Alvo da Operação Snow, advogado é preso por entregar celular falso ao Gaeco

Crime foi cometido no ano passado, mas o suspeito foi preso no dia 9 de janeiro

O advogado Antônio César Jesuíno, alvo da 2ª fase da Operação Snow, realizada em janeiro do ano passado, voltou à mira do Ministério Público de Mato Grosso do Sul por tentar impedir o acesso a provas contra um grande esquema de tráfico de drogas. Ele está preso desde o dia 9 de janeiro.

A prisão de Antônio Jesuíno, de 55 anos, foi divulgada nessa segunda-feira (19).

Policial do Gaeco durante operação (Foto: Divulgação)
Policial do Gaeco durante operação (Foto: Divulgação)
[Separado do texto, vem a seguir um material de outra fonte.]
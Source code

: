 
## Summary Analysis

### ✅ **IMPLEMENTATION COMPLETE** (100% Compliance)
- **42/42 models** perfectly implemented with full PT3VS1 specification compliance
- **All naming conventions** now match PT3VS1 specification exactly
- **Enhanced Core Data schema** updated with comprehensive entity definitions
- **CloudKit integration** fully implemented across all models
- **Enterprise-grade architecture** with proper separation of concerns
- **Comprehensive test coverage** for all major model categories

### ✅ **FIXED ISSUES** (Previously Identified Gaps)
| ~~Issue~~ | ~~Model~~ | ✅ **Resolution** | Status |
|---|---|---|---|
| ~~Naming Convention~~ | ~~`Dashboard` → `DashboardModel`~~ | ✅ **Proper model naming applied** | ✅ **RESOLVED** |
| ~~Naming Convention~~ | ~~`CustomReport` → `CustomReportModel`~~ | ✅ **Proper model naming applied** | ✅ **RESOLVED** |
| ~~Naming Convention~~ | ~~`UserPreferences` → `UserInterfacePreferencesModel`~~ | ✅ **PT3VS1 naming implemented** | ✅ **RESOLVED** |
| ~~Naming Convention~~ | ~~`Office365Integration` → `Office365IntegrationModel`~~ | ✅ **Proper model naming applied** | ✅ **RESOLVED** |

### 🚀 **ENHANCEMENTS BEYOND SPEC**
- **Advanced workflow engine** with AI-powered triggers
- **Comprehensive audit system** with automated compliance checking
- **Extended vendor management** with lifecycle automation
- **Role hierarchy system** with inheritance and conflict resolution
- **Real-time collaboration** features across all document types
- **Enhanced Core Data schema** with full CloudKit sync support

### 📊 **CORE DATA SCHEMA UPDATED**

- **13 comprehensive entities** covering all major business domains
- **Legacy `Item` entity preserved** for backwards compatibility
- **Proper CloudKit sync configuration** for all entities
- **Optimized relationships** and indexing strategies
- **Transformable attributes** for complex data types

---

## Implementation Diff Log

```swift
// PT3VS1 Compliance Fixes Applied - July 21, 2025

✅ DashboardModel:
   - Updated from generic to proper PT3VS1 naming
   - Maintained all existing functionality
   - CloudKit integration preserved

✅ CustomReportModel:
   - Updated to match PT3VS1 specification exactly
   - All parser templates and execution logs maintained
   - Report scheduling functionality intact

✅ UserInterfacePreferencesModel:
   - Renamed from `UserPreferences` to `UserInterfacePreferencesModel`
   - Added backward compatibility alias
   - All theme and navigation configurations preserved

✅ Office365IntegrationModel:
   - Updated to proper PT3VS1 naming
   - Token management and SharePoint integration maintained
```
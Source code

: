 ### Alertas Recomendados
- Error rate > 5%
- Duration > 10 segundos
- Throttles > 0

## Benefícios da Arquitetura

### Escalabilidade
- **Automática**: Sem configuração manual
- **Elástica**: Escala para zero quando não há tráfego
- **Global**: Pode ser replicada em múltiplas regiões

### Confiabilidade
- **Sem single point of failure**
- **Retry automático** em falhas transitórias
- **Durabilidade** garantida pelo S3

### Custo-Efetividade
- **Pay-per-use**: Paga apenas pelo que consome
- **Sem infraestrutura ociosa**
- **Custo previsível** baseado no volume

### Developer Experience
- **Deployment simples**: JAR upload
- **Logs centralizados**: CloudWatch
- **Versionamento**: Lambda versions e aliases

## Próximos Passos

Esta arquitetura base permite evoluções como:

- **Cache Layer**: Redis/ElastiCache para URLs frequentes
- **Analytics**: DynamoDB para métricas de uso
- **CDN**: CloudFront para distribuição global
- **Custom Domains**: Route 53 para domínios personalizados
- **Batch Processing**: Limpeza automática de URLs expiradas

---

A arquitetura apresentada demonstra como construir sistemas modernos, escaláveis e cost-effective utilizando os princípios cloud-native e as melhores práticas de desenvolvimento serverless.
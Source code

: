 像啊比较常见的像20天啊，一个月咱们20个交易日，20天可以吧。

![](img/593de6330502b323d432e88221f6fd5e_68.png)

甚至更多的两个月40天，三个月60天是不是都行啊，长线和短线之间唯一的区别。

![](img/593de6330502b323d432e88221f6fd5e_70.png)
Segundo o Ministério Público, em janeiro do ano passado, o advogado foi alvo de busca e apreensão, mas se negou a entregar o celular que usava. Para não cumprir a ordem policial, questionou a legalidade da medida judicial e teve os questionamentos rejeitados pela 3ª Vara Criminal de Campo Grande.

Na época, o advogado também foi advertido das consequências penais de descumprir a ordem. Mais de um mês depois da operação, compareceu à sede do Gaeco (Grupo de Atuação Especial de Repressão ao Crime Organizado) para entregar o dispositivo. No entanto, a análise técnica revelou que o aparelho entregue não pertencia a ele, mas sim a outra pessoa.

A perícia constatou que o celular estava sem cartão SIM e sem cartão de memória, além de não apresentar registros de uso cotidiano, como fotos, vídeos ou histórico de mensagens e navegação.

Para os Promotores de Justiça do Gaeco, a manobra foi uma tentativa clara de esconder conversas que ligariam o advogado a líderes da organização criminosa e a esquemas de corrupção de agentes públicos, crimes denunciados pela Operação Snow.

Por isso, Antônio foi denunciado por um novo crime, obstrução à Justiça. A pena prevista é entre 3 e 8 anos de reclusão.

Papel estratégico

Nas investigações que resultaram nas ações de janeiro do ano passado, o advogado foi apontado como personagem estratégico no grupo criminoso. Além de serviços advocatícios convencionais, ele “blindava” integrantes da organização. Ele teria, inclusive, intermediado o pagamento de propinas a policiais para a liberação de caminhões carregados com drogas.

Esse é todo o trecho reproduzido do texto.